PROBLEM REQUIREMENTS >> All lines in the material below that contain "https" should be located and copied.
BEGIN PROVIDED ENTRIES
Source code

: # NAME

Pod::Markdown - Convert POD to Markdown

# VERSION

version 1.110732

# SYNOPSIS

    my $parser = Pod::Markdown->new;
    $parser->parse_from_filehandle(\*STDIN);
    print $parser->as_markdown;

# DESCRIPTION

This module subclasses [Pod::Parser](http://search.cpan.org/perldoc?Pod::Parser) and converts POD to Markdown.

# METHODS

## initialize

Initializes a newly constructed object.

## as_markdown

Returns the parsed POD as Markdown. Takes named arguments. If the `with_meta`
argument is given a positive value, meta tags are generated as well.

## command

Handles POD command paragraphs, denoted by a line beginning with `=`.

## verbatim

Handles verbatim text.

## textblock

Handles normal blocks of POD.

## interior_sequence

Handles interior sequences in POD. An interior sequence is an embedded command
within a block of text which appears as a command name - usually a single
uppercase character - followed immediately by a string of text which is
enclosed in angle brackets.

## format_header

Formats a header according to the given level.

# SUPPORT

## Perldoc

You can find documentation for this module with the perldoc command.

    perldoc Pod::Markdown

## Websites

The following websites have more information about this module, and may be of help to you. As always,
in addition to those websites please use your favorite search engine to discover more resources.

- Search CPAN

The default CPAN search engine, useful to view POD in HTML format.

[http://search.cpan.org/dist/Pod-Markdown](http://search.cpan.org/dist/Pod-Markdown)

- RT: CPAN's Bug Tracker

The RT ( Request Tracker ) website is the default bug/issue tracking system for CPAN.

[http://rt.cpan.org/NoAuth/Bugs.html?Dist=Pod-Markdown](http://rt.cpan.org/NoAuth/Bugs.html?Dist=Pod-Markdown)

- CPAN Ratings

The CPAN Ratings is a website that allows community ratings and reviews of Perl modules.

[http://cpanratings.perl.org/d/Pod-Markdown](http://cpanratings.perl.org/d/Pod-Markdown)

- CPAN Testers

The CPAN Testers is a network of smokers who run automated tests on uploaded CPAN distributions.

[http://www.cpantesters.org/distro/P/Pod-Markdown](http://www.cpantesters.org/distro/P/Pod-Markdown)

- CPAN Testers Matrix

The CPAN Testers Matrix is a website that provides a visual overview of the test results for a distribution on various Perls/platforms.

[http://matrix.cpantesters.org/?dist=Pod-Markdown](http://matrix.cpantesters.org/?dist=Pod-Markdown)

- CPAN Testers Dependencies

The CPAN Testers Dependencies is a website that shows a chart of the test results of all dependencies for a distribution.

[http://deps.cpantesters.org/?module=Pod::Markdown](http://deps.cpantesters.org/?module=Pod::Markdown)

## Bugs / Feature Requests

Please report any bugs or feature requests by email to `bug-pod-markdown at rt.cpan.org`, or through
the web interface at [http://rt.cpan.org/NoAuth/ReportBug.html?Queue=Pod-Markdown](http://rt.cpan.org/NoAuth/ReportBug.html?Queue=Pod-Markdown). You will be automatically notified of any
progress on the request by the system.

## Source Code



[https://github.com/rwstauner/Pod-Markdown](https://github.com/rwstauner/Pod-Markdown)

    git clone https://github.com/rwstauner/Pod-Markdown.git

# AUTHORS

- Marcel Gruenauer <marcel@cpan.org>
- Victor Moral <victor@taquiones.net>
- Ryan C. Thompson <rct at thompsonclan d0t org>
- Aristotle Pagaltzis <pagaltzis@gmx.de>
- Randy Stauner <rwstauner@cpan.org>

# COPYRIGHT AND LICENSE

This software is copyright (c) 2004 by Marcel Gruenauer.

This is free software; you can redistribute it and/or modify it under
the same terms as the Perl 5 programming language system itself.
END PROVIDED ENTRIES
ANSWER >>
[https://github.com/rwstauner/Pod-Markdown](https://github.com/rwstauner/Pod-Markdown)
    git clone https://github.com/rwstauner/Pod-Markdown.git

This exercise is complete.